NHS cash flowed to private firms

Private healthcare companies, tech firms and management consultants have received millions of pounds in payments from public funds in the first full financial year of the coalition’s new-look NHS, according to a recent analysis carried out by the Guardian.

NHS transparency reveals excessive payments to private firms

NHS transparency reveals excessive payments to private firms

The National Health Organisation which assigns £96bn to fund England’s health services, published its first detailed report on all spending over £25,000 for the twelve months leading up to April, 2014.
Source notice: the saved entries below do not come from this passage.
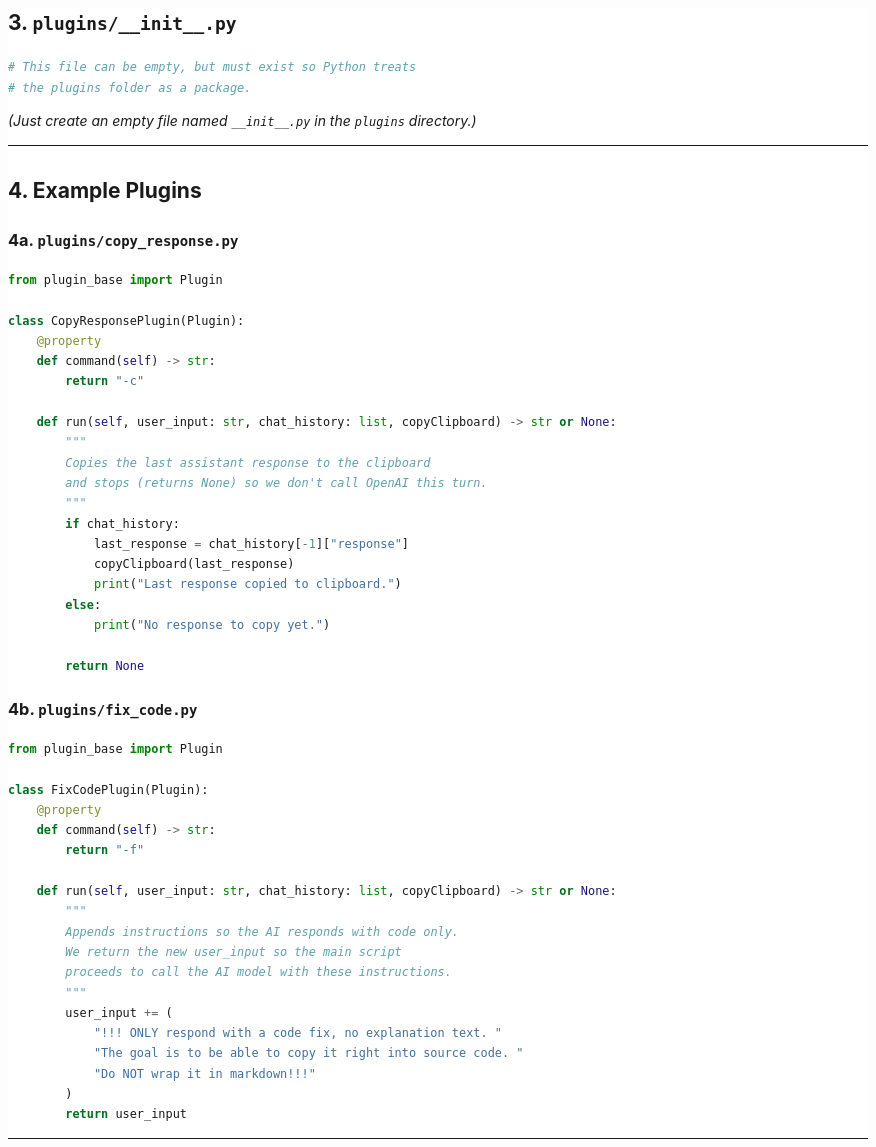 
## 3. `plugins/__init__.py`

```python
# This file can be empty, but must exist so Python treats
# the plugins folder as a package.
```

*(Just create an empty file named `__init__.py` in the `plugins` directory.)*

---

## 4. Example Plugins

### 4a. `plugins/copy_response.py`

```python
from plugin_base import Plugin

class CopyResponsePlugin(Plugin):
    @property
    def command(self) -> str:
        return "-c"

    def run(self, user_input: str, chat_history: list, copyClipboard) -> str or None:
        """
        Copies the last assistant response to the clipboard
        and stops (returns None) so we don't call OpenAI this turn.
        """
        if chat_history:
            last_response = chat_history[-1]["response"]
            copyClipboard(last_response)
            print("Last response copied to clipboard.")
        else:
            print("No response to copy yet.")

        return None
```

### 4b. `plugins/fix_code.py`

```python
from plugin_base import Plugin

class FixCodePlugin(Plugin):
    @property
    def command(self) -> str:
        return "-f"

    def run(self, user_input: str, chat_history: list, copyClipboard) -> str or None:
        """
        Appends instructions so the AI responds with code only.
        We return the new user_input so the main script
        proceeds to call the AI model with these instructions.
        """
        user_input += (
            "!!! ONLY respond with a code fix, no explanation text. "
            "The goal is to be able to copy it right into source code. "
            "Do NOT wrap it in markdown!!!"
        )
        return user_input
```

---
Following efforts by online activists group 38 Degrees and transparency lobbyists Spinwatch, which resulted in 76,000 signatures on a 48 hour petition, the NHS has published its first comprehensive spending report.
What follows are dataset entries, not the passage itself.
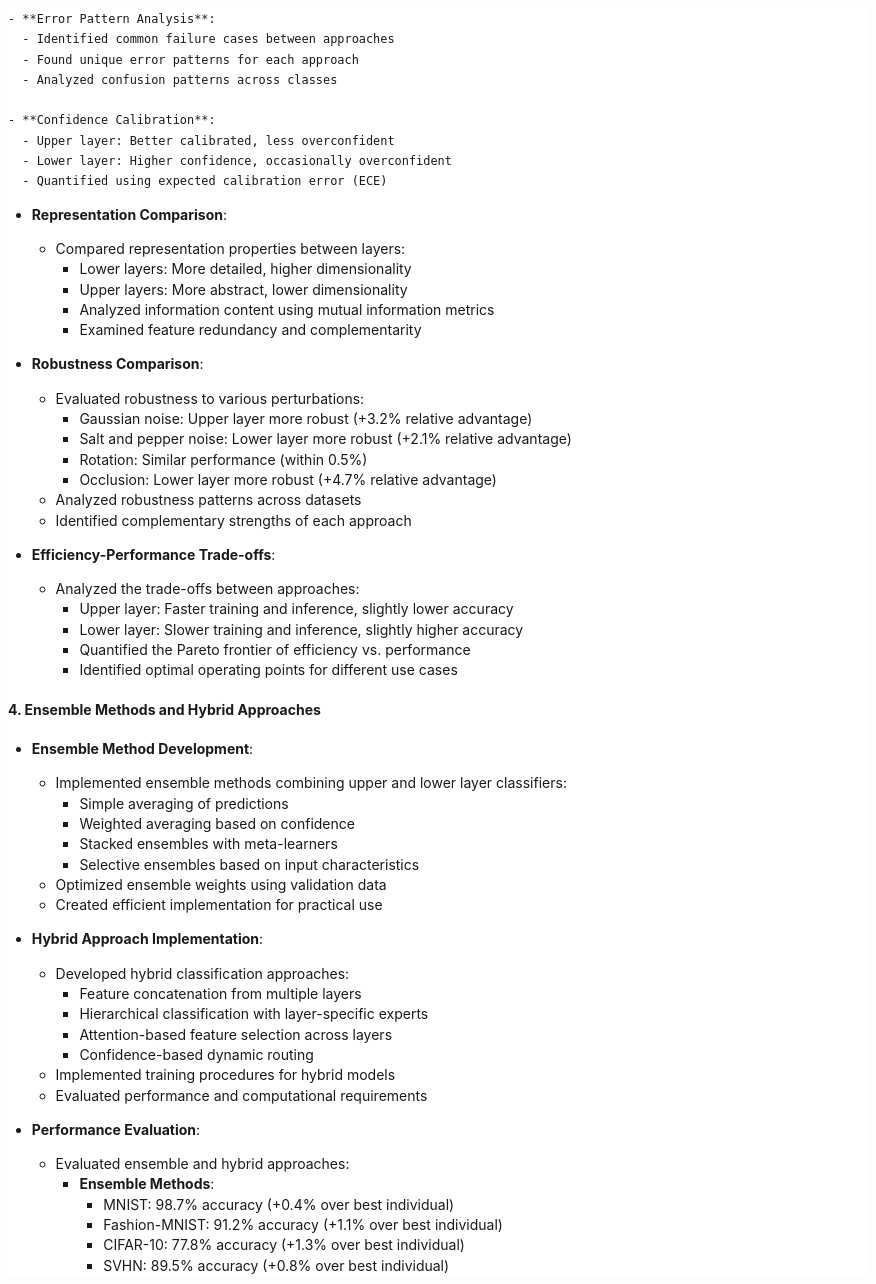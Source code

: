     - **Error Pattern Analysis**:
      - Identified common failure cases between approaches
      - Found unique error patterns for each approach
      - Analyzed confusion patterns across classes
    
    - **Confidence Calibration**:
      - Upper layer: Better calibrated, less overconfident
      - Lower layer: Higher confidence, occasionally overconfident
      - Quantified using expected calibration error (ECE)

- **Representation Comparison**:
  - Compared representation properties between layers:
    - Lower layers: More detailed, higher dimensionality
    - Upper layers: More abstract, lower dimensionality
    - Analyzed information content using mutual information metrics
    - Examined feature redundancy and complementarity

- **Robustness Comparison**:
  - Evaluated robustness to various perturbations:
    - Gaussian noise: Upper layer more robust (+3.2% relative advantage)
    - Salt and pepper noise: Lower layer more robust (+2.1% relative advantage)
    - Rotation: Similar performance (within 0.5%)
    - Occlusion: Lower layer more robust (+4.7% relative advantage)
  - Analyzed robustness patterns across datasets
  - Identified complementary strengths of each approach

- **Efficiency-Performance Trade-offs**:
  - Analyzed the trade-offs between approaches:
    - Upper layer: Faster training and inference, slightly lower accuracy
    - Lower layer: Slower training and inference, slightly higher accuracy
    - Quantified the Pareto frontier of efficiency vs. performance
    - Identified optimal operating points for different use cases

#### 4. Ensemble Methods and Hybrid Approaches

- **Ensemble Method Development**:
  - Implemented ensemble methods combining upper and lower layer classifiers:
    - Simple averaging of predictions
    - Weighted averaging based on confidence
    - Stacked ensembles with meta-learners
    - Selective ensembles based on input characteristics
  - Optimized ensemble weights using validation data
  - Created efficient implementation for practical use

- **Hybrid Approach Implementation**:
  - Developed hybrid classification approaches:
    - Feature concatenation from multiple layers
    - Hierarchical classification with layer-specific experts
    - Attention-based feature selection across layers
    - Confidence-based dynamic routing
  - Implemented training procedures for hybrid models
  - Evaluated performance and computational requirements

- **Performance Evaluation**:
  - Evaluated ensemble and hybrid approaches:
    - **Ensemble Methods**:
      - MNIST: 98.7% accuracy (+0.4% over best individual)
      - Fashion-MNIST: 91.2% accuracy (+1.1% over best individual)
      - CIFAR-10: 77.8% accuracy (+1.3% over best individual)
      - SVHN: 89.5% accuracy (+0.8% over best individual)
The report demonstrates how big businesses have become enmeshed in the NHS and shows how millions of pounds were required to set up and run the new structures in the health service.

This includes computer maker, Dell, receiving £3.6m, and telephone provider Vodafone receiving £13.5 m  a year.

These figures are a small example of the expenditures the NHS has made throughout England to private firms throughout the year.

Greater East Midlands Commissioning Support Unit (GEM), spent £190,000 a month for seven months on KPMG last year, however they have been challenged by Liz Kendall, of Labour, over a ‘series of care failures’ such as prematurely discharging patients without appropriate support.

Tamasin Cave, director of Spinwatch, told the Guardian: “NHS chiefs have gone big on transparency, but these figures are two years late and incomplete. We’ve got nothing on where the money went for the first six months of NHS England’s existence.

“But, the figures do begin to give us an accurate picture of the continuing cost of the reforms, the sums being spent on the new market in health services, and the flow of money to the private sector. In the data, there are bodies that evidently cost millions to set up just last year that don’t even exist today.

“The figures are in places damning. Why are commissioners in the East Midlands spending £200k a month on KPMG, when they only have one part-time person monitoring the quality of all their home care providers?”

“We are constantly warned about the NHS’s dire financial situation: hospitals facing bankruptcy, services being rationed, and the need for massive savings to be made if the NHS is to survive. But first, we need the stewards of the NHS budget to spend with care and where it matters.”

A spokesperson for NHS England said it “always intended to publish the information”.

“(We were) keen to do this and it was the first one and took a long time … because we had to check each line for patient privacy issues. From now on (the NHS) will be releasing the information monthly … [The NHS] takes transparency seriously.”

Andy Burnham, Labour’s shadow health secretary, said: “These figures alsoshow that the NHS was throwing money like confetti at private consultants at the same time that it was cutting nursing posts and cancer care.”